Verschiebung des Leserasters durch Insertion eines DNA-Abschnittes
Autor: Ulrich Helmich, Lizenz: siehe Seitenende

Die Abbildung zeigt, wie sich das Leseraster des Gens verschiebt, wenn ein Exon oder ein anderer DNA-Abschnitt unpassend eingefügt wird. Solche Rasterverschiebungen führen dann aber zu nicht mehr funktionierenden oder verkürzten Proteinen, um die sich dann die Selektion "kümmert".

Exon shuffling

Unter diesem Begriff versteht man eigentlich fast das selbe wie unter domain shuffling. Der Schwerpunkt liegt hier auf den Exons. Exon shuffling ist einfach das "Vermischen" von Exons in einem Gen, verursacht durch Insertion und Genduplikation. Das exon shuffling ist die physikalische Vorbedingung für das domain shuffling. Zumindest ist das zutreffend, wenn eine Domäne einem Exon entspricht.

Quellen:

  1. Alberts, Bruce et al.
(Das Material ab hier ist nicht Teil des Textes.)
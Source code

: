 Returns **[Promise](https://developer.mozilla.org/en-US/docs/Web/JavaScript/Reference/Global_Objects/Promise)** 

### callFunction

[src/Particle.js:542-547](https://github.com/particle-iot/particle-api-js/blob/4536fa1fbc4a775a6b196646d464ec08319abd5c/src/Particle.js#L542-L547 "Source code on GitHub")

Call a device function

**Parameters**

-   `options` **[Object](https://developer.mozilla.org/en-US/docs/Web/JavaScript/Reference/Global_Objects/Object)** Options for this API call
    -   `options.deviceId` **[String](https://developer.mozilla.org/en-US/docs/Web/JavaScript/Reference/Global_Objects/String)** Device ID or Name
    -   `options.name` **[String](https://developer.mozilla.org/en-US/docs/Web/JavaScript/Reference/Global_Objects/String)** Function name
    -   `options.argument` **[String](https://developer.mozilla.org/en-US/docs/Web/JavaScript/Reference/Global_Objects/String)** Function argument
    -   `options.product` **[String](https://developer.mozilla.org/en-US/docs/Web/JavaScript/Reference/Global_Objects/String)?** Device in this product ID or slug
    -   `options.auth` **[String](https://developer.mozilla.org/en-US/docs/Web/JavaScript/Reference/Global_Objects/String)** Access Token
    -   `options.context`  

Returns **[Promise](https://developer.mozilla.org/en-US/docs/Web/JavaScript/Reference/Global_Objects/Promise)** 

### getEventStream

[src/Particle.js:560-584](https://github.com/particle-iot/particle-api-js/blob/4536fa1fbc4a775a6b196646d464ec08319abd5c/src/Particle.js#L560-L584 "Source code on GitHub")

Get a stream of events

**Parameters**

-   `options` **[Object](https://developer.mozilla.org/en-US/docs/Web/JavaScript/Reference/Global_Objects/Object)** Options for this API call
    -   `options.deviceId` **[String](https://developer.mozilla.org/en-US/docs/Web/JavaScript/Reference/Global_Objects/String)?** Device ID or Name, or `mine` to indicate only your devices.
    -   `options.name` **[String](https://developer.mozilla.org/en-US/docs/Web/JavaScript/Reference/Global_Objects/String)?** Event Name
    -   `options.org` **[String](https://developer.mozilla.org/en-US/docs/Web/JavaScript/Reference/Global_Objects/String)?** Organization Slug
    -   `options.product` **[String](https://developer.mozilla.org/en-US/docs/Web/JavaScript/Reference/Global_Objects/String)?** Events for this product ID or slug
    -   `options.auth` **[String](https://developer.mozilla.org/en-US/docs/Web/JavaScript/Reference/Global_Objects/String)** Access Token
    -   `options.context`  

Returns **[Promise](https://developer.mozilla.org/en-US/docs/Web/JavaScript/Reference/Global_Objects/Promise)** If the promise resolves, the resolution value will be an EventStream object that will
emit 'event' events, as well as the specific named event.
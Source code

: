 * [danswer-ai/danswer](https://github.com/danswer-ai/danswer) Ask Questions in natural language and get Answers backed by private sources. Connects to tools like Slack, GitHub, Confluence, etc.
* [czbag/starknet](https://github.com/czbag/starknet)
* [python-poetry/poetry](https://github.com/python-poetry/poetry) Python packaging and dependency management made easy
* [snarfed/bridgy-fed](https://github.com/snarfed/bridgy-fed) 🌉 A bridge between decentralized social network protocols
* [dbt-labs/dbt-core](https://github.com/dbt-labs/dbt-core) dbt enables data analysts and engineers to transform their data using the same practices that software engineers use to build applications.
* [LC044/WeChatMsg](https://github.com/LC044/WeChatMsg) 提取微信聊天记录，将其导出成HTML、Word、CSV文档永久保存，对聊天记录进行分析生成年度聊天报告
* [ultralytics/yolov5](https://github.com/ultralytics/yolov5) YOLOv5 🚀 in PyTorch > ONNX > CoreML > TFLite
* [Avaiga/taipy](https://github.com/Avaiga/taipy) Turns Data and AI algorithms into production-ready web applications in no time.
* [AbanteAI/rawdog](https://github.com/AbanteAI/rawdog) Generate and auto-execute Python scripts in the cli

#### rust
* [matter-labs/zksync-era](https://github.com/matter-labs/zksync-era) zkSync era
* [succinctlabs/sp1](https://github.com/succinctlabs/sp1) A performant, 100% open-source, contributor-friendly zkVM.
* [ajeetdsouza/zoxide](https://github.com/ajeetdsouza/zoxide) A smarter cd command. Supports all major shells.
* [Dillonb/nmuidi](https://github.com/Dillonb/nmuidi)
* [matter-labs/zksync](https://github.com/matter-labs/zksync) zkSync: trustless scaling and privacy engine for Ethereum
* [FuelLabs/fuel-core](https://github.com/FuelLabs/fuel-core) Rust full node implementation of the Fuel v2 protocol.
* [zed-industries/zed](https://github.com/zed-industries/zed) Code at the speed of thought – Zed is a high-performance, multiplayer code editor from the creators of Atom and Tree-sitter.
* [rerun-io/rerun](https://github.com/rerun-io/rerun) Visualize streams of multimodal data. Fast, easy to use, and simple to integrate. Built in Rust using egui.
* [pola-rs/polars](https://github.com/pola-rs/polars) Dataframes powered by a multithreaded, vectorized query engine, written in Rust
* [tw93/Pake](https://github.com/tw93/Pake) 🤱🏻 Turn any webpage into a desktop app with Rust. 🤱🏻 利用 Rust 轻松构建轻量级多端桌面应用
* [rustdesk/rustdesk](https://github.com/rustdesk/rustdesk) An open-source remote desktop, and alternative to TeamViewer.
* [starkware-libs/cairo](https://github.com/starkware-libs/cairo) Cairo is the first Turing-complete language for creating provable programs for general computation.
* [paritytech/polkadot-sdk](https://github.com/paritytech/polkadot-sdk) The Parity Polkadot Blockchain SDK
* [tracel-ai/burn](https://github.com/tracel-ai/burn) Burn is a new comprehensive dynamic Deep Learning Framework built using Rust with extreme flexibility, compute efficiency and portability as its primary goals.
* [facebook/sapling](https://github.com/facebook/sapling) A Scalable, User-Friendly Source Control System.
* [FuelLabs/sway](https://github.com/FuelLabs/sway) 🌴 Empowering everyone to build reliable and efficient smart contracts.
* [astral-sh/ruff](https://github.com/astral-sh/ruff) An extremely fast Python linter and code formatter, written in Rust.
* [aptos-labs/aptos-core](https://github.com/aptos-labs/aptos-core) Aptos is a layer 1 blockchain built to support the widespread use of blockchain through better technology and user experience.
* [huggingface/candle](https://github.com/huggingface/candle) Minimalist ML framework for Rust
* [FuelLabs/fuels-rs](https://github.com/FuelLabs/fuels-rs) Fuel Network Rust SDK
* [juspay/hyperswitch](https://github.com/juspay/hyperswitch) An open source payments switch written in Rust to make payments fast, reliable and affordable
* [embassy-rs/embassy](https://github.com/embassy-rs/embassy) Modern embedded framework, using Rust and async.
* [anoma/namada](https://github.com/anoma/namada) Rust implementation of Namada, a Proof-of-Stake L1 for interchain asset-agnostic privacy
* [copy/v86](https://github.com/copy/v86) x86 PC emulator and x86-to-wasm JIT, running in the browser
Molekularbiologie der Zelle, 6. Auflage, Weinheim 2017.
  2. Berg, Tymoczko, Stryer: Biochemie. 6 Auflage, Heidelberg 2007.
  3. Wikipedia, Artikel "Proteindomäne".
  4. Nelson, Cox. LEHNINGER Principles of Biochemistry. Macmillan Learning, New York 2021.
  5. Wikipedia, Artikel "Jane Richardson".
  6. Gomperts, Kramer, Tatham: Signal Transduction, 2. Edition, Elsevier 2009.
  7. Choudhuri, Fundamentals of Molecular Evolution, in Bioinformatics for Beginners, Elsevier 2014.